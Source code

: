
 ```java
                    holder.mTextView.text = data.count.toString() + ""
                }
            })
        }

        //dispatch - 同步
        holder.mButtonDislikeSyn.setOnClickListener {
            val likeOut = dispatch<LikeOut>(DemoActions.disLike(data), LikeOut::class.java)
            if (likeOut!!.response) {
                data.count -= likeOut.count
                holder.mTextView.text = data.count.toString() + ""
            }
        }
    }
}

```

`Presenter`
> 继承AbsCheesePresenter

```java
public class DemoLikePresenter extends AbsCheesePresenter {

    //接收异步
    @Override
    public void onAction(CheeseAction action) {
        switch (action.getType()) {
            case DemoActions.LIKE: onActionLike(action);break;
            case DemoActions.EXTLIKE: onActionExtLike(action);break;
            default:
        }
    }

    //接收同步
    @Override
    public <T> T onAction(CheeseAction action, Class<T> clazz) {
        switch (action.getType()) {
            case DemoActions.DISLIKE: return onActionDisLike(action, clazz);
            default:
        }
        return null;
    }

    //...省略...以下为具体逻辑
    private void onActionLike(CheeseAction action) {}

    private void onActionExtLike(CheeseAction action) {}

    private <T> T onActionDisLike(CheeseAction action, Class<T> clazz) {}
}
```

+ + + +

TASK OBJECTIVE
Copy each line of the material where "private" is found.

SOLUTION FOR THIS TASK
    private void onActionLike(CheeseAction action) {}
    private void onActionExtLike(CheeseAction action) {}
    private <T> T onActionDisLike(CheeseAction action, Class<T> clazz) {}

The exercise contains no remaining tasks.